> **EXERCISE**:
Whatever the listing holds, output it without alteration.
-- Opening Marker --
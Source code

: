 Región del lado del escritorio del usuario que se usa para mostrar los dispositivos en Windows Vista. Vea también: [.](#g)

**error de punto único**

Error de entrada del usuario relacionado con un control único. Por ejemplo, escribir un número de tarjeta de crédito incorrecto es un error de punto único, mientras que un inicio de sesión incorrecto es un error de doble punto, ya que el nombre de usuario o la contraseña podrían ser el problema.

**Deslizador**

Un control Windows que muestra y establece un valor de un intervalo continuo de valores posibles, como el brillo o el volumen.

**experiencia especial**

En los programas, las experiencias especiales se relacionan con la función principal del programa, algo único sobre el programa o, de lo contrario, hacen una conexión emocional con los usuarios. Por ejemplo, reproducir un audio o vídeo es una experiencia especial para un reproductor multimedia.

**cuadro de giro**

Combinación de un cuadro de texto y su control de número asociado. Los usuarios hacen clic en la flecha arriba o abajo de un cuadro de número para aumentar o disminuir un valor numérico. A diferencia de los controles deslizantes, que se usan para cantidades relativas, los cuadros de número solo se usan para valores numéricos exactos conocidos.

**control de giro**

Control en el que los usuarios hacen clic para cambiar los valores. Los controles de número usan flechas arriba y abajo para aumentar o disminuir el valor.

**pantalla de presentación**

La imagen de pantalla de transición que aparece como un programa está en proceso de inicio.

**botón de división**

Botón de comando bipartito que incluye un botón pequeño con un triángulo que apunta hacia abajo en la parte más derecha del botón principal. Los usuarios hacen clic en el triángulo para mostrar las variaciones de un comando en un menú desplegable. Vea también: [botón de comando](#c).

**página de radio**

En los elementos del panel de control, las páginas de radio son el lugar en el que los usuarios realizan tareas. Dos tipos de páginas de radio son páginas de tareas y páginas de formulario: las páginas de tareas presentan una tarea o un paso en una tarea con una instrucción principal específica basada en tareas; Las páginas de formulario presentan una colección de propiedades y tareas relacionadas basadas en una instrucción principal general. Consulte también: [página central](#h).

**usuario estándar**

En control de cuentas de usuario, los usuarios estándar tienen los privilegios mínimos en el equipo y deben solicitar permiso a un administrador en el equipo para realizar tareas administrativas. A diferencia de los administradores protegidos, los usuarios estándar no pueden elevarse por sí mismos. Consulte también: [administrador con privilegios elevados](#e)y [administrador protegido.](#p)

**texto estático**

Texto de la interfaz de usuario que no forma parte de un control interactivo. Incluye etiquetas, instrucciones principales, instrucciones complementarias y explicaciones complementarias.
-- Closing Marker --
> **RESULT**:
Source code

: Región del lado del escritorio del usuario que se usa para mostrar los dispositivos en Windows Vista. Vea también: [.](#g)

**error de punto único**

Error de entrada del usuario relacionado con un control único. Por ejemplo, escribir un número de tarjeta de crédito incorrecto es un error de punto único, mientras que un inicio de sesión incorrecto es un error de doble punto, ya que el nombre de usuario o la contraseña podrían ser el problema.

**Deslizador**

Un control Windows que muestra y establece un valor de un intervalo continuo de valores posibles, como el brillo o el volumen.

**experiencia especial**

En los programas, las experiencias especiales se relacionan con la función principal del programa, algo único sobre el programa o, de lo contrario, hacen una conexión emocional con los usuarios. Por ejemplo, reproducir un audio o vídeo es una experiencia especial para un reproductor multimedia.

**cuadro de giro**

Combinación de un cuadro de texto y su control de número asociado. Los usuarios hacen clic en la flecha arriba o abajo de un cuadro de número para aumentar o disminuir un valor numérico. A diferencia de los controles deslizantes, que se usan para cantidades relativas, los cuadros de número solo se usan para valores numéricos exactos conocidos.

**control de giro**

Control en el que los usuarios hacen clic para cambiar los valores. Los controles de número usan flechas arriba y abajo para aumentar o disminuir el valor.

**pantalla de presentación**

La imagen de pantalla de transición que aparece como un programa está en proceso de inicio.

**botón de división**

Botón de comando bipartito que incluye un botón pequeño con un triángulo que apunta hacia abajo en la parte más derecha del botón principal. Los usuarios hacen clic en el triángulo para mostrar las variaciones de un comando en un menú desplegable. Vea también: [botón de comando](#c).

**página de radio**

En los elementos del panel de control, las páginas de radio son el lugar en el que los usuarios realizan tareas. Dos tipos de páginas de radio son páginas de tareas y páginas de formulario: las páginas de tareas presentan una tarea o un paso en una tarea con una instrucción principal específica basada en tareas; Las páginas de formulario presentan una colección de propiedades y tareas relacionadas basadas en una instrucción principal general. Consulte también: [página central](#h).

**usuario estándar**

En control de cuentas de usuario, los usuarios estándar tienen los privilegios mínimos en el equipo y deben solicitar permiso a un administrador en el equipo para realizar tareas administrativas. A diferencia de los administradores protegidos, los usuarios estándar no pueden elevarse por sí mismos. Consulte también: [administrador con privilegios elevados](#e)y [administrador protegido.](#p)

**texto estático**

Texto de la interfaz de usuario que no forma parte de un control interactivo. Incluye etiquetas, instrucciones principales, instrucciones complementarias y explicaciones complementarias.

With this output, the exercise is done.